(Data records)
----

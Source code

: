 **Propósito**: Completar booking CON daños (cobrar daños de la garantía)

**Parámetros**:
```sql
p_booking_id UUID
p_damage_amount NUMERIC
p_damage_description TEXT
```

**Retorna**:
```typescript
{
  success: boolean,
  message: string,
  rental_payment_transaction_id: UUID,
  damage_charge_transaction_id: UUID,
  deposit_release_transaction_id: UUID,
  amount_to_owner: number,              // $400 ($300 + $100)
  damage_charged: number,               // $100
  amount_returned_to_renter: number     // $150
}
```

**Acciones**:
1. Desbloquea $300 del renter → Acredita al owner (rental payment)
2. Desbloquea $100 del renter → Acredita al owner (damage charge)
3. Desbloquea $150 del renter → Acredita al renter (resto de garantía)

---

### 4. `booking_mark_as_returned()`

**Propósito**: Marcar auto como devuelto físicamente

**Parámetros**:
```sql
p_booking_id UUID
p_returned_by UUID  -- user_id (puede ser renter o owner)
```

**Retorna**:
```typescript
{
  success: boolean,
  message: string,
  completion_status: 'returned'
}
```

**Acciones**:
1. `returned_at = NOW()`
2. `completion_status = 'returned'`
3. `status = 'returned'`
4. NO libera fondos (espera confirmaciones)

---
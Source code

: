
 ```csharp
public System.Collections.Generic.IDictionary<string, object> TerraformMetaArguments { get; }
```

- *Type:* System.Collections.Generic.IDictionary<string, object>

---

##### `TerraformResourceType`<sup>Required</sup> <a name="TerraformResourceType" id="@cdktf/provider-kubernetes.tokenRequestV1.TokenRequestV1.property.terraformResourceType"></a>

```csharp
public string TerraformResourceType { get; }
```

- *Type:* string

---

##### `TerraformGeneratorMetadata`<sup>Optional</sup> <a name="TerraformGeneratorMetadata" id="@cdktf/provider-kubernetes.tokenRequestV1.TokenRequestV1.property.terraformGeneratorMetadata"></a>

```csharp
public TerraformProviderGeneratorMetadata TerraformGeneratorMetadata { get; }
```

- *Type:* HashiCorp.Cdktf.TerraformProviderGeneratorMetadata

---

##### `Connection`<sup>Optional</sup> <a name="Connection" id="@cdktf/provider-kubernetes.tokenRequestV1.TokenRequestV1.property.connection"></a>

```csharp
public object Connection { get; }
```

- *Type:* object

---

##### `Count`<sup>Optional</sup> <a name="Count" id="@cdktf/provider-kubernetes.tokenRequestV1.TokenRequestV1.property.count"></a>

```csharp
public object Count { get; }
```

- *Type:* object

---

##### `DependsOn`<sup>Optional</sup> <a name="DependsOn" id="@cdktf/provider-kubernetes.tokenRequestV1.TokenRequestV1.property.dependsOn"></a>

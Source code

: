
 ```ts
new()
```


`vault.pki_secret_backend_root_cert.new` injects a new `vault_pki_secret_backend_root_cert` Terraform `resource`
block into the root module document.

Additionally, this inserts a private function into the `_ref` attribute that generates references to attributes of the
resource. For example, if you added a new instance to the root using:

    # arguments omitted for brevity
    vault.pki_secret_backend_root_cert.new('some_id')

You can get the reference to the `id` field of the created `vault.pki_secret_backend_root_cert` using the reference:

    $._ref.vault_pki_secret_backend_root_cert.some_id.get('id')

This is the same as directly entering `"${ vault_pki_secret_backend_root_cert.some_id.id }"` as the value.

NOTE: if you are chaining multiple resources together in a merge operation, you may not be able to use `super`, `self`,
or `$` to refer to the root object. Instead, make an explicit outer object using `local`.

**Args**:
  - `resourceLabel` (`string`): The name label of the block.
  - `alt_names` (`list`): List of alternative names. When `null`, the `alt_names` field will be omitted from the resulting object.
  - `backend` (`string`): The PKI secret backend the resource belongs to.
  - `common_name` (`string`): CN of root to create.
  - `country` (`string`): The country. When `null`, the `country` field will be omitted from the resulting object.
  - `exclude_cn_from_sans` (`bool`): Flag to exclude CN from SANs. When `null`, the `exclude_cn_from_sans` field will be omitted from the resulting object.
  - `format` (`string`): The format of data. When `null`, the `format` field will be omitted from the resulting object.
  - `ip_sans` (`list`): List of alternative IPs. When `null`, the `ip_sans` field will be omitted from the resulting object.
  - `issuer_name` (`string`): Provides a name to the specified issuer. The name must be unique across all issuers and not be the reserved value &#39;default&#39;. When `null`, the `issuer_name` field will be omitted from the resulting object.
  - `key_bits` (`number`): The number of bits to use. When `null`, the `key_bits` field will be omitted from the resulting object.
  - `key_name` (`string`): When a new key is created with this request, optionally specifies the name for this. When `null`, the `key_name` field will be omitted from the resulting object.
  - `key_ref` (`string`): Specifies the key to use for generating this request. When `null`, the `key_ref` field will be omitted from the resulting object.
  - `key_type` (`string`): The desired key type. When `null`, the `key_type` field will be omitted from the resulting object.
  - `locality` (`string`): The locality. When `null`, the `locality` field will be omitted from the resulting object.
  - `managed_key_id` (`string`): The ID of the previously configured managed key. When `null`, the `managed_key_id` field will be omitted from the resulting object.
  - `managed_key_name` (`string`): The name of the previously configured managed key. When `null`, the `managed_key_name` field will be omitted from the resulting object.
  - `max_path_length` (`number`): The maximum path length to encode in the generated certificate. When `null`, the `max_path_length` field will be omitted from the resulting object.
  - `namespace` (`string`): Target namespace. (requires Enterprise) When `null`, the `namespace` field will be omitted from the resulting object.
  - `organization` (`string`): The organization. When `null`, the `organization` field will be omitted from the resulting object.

----

→ REQUIREMENT: Using the records above, set down exactly the lines from the one with "of alternative names." through the one with "root to create.", inclusive, and nothing more.

→ ANSWER BOX:
  - `alt_names` (`list`): List of alternative names. When `null`, the `alt_names` field will be omitted from the resulting object.
  - `backend` (`string`): The PKI secret backend the resource belongs to.
  - `common_name` (`string`): CN of root to create.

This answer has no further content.